REPUBLIKA.CO.ID, SEMARANG -- Pemasangan foto Presiden kedua RI, Soeharto di setiap atribut kampanye Partai Berkarya dinilai tidak berpengaruh terhadap elektabilitas parpol peserta Pemilu 2019 itu. Demikian analisis Ketua Program Magister Ilmu Politik FISIP Universitas Diponegoro Teguh Yuwono.
Teguh mengakui bahwa loyalis Soeharto hingga sekarang masih ada. Namun, mereka tersebar ke sejumlah partai politik, termasuk Golongan Karya (Golkar) yang didirikan oleh Pak Harto.
"Tinggal Tommy Soeharto (sapaan akrab Hutomo Mandala Putra) sebagai Ketua Umum Partai Berkarya memanggil pulang para loyalis itu," kata Teguh, Selasa (2/10).
Terkait dengan rencana Partai Berkarya yang akan menggelar acara nonton bareng film G-30-S/PKI setiap 30 September, Teguh Yuwono mengatakan dampaknya terhadap partai tersebut juga akan biasa saja. Alasannya, isu komunisme bukanlah isu baru.

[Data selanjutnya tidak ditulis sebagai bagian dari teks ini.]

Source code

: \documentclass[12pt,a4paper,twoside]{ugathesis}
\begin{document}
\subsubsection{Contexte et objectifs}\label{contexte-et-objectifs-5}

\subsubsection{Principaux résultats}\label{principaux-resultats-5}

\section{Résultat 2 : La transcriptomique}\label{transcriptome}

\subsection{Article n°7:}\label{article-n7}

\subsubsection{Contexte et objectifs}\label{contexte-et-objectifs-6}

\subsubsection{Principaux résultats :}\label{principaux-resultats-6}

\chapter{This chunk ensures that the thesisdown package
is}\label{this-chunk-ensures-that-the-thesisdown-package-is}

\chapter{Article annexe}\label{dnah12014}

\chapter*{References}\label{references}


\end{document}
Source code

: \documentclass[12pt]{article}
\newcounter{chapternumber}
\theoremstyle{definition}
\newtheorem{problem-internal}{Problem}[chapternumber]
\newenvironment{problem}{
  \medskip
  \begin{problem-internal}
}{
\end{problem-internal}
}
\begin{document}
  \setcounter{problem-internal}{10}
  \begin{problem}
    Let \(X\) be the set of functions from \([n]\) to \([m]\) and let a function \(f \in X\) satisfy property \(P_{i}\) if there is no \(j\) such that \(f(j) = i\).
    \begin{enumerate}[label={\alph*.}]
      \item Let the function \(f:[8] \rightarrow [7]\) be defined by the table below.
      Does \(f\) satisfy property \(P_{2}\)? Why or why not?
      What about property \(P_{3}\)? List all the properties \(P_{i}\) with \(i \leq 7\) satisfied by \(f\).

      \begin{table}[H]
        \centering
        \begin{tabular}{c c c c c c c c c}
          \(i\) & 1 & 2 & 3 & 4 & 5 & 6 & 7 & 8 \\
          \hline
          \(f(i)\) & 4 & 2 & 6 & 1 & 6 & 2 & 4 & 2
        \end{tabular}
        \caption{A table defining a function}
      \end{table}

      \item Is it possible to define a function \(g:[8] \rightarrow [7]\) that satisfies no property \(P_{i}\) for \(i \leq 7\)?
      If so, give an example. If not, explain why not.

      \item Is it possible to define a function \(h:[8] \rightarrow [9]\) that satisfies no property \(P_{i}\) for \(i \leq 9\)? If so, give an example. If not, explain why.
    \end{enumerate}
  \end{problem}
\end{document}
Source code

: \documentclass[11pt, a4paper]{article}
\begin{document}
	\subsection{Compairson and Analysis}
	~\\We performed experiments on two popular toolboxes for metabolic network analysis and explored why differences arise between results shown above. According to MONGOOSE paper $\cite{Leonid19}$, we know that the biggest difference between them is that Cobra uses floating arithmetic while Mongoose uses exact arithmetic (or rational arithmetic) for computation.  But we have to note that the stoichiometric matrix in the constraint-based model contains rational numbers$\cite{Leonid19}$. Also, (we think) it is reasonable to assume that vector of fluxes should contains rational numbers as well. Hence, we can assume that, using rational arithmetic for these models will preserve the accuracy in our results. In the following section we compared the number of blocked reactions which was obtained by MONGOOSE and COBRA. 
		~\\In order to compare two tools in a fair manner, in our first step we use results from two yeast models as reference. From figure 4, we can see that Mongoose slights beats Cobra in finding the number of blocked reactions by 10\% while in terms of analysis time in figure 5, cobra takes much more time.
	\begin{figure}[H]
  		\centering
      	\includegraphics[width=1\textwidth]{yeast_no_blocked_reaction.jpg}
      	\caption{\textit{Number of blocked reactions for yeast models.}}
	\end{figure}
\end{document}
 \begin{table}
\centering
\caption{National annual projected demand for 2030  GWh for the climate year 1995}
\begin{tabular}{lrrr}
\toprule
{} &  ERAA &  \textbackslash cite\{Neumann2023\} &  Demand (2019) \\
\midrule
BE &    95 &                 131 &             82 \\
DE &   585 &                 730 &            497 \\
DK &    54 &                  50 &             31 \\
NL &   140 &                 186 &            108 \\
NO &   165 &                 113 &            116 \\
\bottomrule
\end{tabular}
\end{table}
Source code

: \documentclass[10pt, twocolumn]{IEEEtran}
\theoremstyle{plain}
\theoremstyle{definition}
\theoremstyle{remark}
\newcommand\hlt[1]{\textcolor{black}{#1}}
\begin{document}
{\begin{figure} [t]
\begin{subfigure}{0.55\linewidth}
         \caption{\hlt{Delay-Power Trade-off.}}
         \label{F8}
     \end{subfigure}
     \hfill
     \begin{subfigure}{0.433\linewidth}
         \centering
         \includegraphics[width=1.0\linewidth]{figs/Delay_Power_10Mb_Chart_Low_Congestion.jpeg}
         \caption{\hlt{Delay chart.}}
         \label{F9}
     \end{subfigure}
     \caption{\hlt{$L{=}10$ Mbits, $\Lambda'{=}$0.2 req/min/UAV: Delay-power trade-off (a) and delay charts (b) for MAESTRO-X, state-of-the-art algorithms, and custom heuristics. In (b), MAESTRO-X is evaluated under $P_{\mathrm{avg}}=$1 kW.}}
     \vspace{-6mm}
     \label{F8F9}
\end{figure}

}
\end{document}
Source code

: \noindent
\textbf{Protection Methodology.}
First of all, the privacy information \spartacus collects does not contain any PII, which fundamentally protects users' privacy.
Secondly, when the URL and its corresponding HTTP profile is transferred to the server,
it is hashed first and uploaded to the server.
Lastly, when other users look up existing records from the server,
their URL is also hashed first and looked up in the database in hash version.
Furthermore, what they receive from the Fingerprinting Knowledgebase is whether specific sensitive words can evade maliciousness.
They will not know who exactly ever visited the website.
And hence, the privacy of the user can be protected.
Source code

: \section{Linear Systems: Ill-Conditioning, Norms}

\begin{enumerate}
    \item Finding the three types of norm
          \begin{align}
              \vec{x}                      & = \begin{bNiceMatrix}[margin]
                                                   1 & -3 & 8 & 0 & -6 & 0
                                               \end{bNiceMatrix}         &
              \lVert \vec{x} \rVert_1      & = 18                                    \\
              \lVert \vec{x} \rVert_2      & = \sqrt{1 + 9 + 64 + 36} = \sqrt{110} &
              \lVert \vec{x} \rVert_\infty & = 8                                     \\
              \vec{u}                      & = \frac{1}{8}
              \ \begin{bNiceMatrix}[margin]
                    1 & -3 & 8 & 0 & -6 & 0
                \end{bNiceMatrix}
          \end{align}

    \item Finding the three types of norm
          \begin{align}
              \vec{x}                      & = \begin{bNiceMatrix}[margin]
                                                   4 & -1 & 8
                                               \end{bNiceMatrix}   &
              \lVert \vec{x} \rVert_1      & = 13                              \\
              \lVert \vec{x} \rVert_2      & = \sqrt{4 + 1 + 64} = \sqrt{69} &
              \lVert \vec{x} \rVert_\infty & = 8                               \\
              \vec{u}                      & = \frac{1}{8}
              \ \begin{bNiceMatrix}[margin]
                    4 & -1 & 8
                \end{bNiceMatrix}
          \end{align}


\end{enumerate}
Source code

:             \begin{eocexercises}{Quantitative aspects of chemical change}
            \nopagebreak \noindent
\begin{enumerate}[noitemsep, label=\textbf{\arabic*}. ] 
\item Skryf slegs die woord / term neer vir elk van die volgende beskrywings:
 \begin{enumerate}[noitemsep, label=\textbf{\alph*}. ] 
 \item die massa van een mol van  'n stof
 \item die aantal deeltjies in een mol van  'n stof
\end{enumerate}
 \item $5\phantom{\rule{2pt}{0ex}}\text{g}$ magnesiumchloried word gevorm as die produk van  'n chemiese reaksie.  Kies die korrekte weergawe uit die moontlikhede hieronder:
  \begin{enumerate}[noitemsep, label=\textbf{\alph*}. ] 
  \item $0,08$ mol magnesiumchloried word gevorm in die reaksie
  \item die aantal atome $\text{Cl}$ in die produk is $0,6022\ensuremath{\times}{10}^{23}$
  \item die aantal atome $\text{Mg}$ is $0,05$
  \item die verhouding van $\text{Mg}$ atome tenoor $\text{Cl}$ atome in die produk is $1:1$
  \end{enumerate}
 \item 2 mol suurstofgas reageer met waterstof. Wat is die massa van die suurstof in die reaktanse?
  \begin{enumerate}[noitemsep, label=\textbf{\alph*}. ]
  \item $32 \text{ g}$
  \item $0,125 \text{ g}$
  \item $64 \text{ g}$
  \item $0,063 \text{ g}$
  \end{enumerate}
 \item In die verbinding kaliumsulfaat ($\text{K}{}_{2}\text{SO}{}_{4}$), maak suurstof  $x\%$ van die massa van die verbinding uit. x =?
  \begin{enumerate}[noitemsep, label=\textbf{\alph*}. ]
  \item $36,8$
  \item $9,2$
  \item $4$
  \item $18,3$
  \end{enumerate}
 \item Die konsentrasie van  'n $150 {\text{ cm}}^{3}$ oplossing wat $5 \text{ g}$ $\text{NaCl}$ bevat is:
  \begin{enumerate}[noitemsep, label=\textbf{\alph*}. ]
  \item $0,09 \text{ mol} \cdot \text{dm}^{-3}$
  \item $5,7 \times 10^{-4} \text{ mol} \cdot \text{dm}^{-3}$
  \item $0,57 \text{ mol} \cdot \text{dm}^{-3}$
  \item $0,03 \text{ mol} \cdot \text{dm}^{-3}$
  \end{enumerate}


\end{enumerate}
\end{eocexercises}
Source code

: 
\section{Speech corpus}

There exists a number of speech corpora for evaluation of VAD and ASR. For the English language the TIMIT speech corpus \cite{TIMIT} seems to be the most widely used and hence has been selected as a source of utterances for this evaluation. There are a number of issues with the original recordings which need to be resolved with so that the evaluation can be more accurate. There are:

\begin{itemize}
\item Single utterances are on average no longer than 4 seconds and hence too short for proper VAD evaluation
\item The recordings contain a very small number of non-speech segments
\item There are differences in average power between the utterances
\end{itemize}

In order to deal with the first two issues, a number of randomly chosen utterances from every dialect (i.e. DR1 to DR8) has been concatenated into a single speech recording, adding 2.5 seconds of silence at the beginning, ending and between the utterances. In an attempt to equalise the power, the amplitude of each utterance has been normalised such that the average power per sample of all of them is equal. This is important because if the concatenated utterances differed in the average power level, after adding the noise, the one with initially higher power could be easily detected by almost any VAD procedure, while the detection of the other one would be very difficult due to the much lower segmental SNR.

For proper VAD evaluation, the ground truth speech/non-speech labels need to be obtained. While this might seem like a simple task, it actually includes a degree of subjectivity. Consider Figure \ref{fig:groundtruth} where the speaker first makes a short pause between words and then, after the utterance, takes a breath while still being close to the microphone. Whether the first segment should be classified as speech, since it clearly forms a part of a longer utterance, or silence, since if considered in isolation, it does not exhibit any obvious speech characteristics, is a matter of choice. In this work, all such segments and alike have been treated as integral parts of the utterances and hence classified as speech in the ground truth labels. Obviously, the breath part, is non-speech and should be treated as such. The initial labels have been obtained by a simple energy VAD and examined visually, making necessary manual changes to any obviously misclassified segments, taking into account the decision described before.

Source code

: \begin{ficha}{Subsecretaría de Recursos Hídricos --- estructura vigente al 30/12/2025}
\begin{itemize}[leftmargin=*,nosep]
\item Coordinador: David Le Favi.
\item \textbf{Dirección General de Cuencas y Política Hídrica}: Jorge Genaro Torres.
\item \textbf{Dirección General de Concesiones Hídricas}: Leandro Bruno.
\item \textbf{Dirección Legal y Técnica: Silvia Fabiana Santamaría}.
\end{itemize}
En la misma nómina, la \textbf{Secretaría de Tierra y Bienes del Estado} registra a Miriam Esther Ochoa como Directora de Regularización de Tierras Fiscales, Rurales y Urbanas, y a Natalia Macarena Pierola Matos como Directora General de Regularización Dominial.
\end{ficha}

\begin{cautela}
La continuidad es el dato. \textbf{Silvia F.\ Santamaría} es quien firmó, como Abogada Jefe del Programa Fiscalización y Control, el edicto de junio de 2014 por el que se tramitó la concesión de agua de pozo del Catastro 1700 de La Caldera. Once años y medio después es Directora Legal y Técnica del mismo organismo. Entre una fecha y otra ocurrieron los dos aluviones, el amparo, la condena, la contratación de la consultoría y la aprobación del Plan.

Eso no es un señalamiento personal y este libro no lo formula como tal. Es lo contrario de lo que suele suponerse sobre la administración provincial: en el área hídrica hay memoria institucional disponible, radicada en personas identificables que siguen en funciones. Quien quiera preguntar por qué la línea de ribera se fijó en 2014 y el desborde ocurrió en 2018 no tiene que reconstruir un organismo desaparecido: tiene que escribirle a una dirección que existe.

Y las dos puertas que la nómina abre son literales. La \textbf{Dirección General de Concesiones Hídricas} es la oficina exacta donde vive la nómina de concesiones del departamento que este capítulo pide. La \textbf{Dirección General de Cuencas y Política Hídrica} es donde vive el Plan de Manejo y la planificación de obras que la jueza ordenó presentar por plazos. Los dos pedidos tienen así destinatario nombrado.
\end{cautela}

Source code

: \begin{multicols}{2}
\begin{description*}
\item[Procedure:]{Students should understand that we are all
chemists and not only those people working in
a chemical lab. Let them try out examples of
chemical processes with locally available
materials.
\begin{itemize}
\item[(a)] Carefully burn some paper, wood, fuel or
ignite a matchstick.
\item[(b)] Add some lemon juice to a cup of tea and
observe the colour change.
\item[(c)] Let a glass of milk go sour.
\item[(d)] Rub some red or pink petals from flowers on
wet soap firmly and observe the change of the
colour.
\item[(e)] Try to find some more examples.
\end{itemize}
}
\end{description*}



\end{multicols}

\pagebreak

"Ini bukan isu baru. Jadi, efek politiknya sudah terlihat," katanya.
Sebelumnya, Sekretaris Jenderal Partai Berkarya Priyo Budi Santoso mengatakan bahwa partainya berencana secara masif memasang foto Soeharto di setiap atribut kampanye partainya. "Kalau tidak dilarang undang-undang, kami berencana secara masif memasang foto Pak Harto di baliho, spanduk, videotron, dan billboard di seluruh Indonesia," kata Priyo usai diskusi di Jakarta, Jumat (28/9).
Sementara itu, dalam Undang-Undang Nomor 7 Tahun 2017 tentang Pemilihan Umum, ada larangan bagi pelaksana, peserta, dan tim kampanye pemilu membawa atau menggunakan tanda gambar dan/atau atribut selain dari tanda gambar dan/atau atribut peserta pemilu yang bersangkutan (vide Pasal 280 Ayat 1 Huruf i). Larangan tersebut juga termaktub di dalam Pasal 69 Ayat (1) Huruf i Peraturan Komisi Pemilihan Umum Nomor 23 Tahun 2018 tentang Kampanye Pemilihan Umum sebagaimana telah diubah dengan PKPU 28/2018.